Stored data entries:
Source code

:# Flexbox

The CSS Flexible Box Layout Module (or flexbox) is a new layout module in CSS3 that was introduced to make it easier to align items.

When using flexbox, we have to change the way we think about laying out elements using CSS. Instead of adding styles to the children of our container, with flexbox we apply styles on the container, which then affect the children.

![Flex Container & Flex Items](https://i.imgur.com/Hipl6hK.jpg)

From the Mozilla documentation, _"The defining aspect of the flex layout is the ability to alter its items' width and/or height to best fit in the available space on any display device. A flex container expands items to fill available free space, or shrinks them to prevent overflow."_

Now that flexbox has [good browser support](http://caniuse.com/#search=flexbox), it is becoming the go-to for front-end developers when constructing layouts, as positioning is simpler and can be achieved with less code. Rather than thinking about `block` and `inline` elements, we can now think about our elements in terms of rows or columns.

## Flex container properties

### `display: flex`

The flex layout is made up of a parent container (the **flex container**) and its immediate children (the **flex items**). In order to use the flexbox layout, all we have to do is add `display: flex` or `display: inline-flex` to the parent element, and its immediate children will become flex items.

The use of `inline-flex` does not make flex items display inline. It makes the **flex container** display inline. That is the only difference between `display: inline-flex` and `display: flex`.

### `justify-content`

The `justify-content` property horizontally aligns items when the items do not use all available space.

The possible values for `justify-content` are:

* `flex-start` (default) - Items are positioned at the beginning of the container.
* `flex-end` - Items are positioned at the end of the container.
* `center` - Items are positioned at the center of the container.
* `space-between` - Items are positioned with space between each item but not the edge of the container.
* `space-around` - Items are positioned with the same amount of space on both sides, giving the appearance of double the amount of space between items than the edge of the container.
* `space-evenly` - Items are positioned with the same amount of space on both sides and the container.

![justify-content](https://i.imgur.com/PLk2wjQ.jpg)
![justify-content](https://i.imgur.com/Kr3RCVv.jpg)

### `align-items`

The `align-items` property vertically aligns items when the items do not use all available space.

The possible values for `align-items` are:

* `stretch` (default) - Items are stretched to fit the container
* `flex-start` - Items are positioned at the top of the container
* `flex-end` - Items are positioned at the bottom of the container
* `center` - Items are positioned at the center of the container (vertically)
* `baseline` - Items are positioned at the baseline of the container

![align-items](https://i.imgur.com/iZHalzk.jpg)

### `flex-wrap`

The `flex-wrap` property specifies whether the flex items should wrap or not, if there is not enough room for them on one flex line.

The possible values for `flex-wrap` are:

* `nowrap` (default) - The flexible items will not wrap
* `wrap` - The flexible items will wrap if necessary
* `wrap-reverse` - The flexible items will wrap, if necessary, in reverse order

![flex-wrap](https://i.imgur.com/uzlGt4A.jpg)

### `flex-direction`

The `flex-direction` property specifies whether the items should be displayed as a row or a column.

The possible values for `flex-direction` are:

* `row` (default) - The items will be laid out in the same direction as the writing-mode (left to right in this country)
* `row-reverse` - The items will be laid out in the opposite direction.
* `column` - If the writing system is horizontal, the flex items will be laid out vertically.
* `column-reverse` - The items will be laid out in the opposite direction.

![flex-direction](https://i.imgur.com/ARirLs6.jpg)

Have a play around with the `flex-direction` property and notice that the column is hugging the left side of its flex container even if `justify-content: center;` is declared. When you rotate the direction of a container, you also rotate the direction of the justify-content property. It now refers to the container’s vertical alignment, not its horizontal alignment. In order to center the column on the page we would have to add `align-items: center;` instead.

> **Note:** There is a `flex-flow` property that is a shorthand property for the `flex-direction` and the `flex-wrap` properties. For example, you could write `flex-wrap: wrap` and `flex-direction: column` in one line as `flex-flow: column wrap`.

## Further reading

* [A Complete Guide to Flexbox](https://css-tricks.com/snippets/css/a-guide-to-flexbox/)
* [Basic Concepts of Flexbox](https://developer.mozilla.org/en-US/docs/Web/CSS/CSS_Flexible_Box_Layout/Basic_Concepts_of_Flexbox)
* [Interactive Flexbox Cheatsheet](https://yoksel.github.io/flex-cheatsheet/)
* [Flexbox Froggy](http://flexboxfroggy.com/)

*Exercise prompt*
Write the records again exactly as they stand.

*Answer area*
Source code

:# Flexbox

The CSS Flexible Box Layout Module (or flexbox) is a new layout module in CSS3 that was introduced to make it easier to align items.

When using flexbox, we have to change the way we think about laying out elements using CSS. Instead of adding styles to the children of our container, with flexbox we apply styles on the container, which then affect the children.

![Flex Container & Flex Items](https://i.imgur.com/Hipl6hK.jpg)

From the Mozilla documentation, _"The defining aspect of the flex layout is the ability to alter its items' width and/or height to best fit in the available space on any display device. A flex container expands items to fill available free space, or shrinks them to prevent overflow."_

Now that flexbox has [good browser support](http://caniuse.com/#search=flexbox), it is becoming the go-to for front-end developers when constructing layouts, as positioning is simpler and can be achieved with less code. Rather than thinking about `block` and `inline` elements, we can now think about our elements in terms of rows or columns.

## Flex container properties

### `display: flex`

The flex layout is made up of a parent container (the **flex container**) and its immediate children (the **flex items**). In order to use the flexbox layout, all we have to do is add `display: flex` or `display: inline-flex` to the parent element, and its immediate children will become flex items.

The use of `inline-flex` does not make flex items display inline. It makes the **flex container** display inline. That is the only difference between `display: inline-flex` and `display: flex`.

### `justify-content`

The `justify-content` property horizontally aligns items when the items do not use all available space.

The possible values for `justify-content` are:

* `flex-start` (default) - Items are positioned at the beginning of the container.
* `flex-end` - Items are positioned at the end of the container.
* `center` - Items are positioned at the center of the container.
* `space-between` - Items are positioned with space between each item but not the edge of the container.
* `space-around` - Items are positioned with the same amount of space on both sides, giving the appearance of double the amount of space between items than the edge of the container.
* `space-evenly` - Items are positioned with the same amount of space on both sides and the container.

![justify-content](https://i.imgur.com/PLk2wjQ.jpg)
![justify-content](https://i.imgur.com/Kr3RCVv.jpg)

### `align-items`

The `align-items` property vertically aligns items when the items do not use all available space.

The possible values for `align-items` are:

* `stretch` (default) - Items are stretched to fit the container
* `flex-start` - Items are positioned at the top of the container
* `flex-end` - Items are positioned at the bottom of the container
* `center` - Items are positioned at the center of the container (vertically)
* `baseline` - Items are positioned at the baseline of the container

![align-items](https://i.imgur.com/iZHalzk.jpg)

### `flex-wrap`

The `flex-wrap` property specifies whether the flex items should wrap or not, if there is not enough room for them on one flex line.

The possible values for `flex-wrap` are:

* `nowrap` (default) - The flexible items will not wrap
* `wrap` - The flexible items will wrap if necessary
* `wrap-reverse` - The flexible items will wrap, if necessary, in reverse order

![flex-wrap](https://i.imgur.com/uzlGt4A.jpg)

### `flex-direction`

The `flex-direction` property specifies whether the items should be displayed as a row or a column.

The possible values for `flex-direction` are:

* `row` (default) - The items will be laid out in the same direction as the writing-mode (left to right in this country)
* `row-reverse` - The items will be laid out in the opposite direction.
* `column` - If the writing system is horizontal, the flex items will be laid out vertically.
* `column-reverse` - The items will be laid out in the opposite direction.

![flex-direction](https://i.imgur.com/ARirLs6.jpg)

Have a play around with the `flex-direction` property and notice that the column is hugging the left side of its flex container even if `justify-content: center;` is declared. When you rotate the direction of a container, you also rotate the direction of the justify-content property. It now refers to the container’s vertical alignment, not its horizontal alignment. In order to center the column on the page we would have to add `align-items: center;` instead.

> **Note:** There is a `flex-flow` property that is a shorthand property for the `flex-direction` and the `flex-wrap` properties. For example, you could write `flex-wrap: wrap` and `flex-direction: column` in one line as `flex-flow: column wrap`.

## Further reading

* [A Complete Guide to Flexbox](https://css-tricks.com/snippets/css/a-guide-to-flexbox/)
* [Basic Concepts of Flexbox](https://developer.mozilla.org/en-US/docs/Web/CSS/CSS_Flexible_Box_Layout/Basic_Concepts_of_Flexbox)
* [Interactive Flexbox Cheatsheet](https://yoksel.github.io/flex-cheatsheet/)
* [Flexbox Froggy](http://flexboxfroggy.com/)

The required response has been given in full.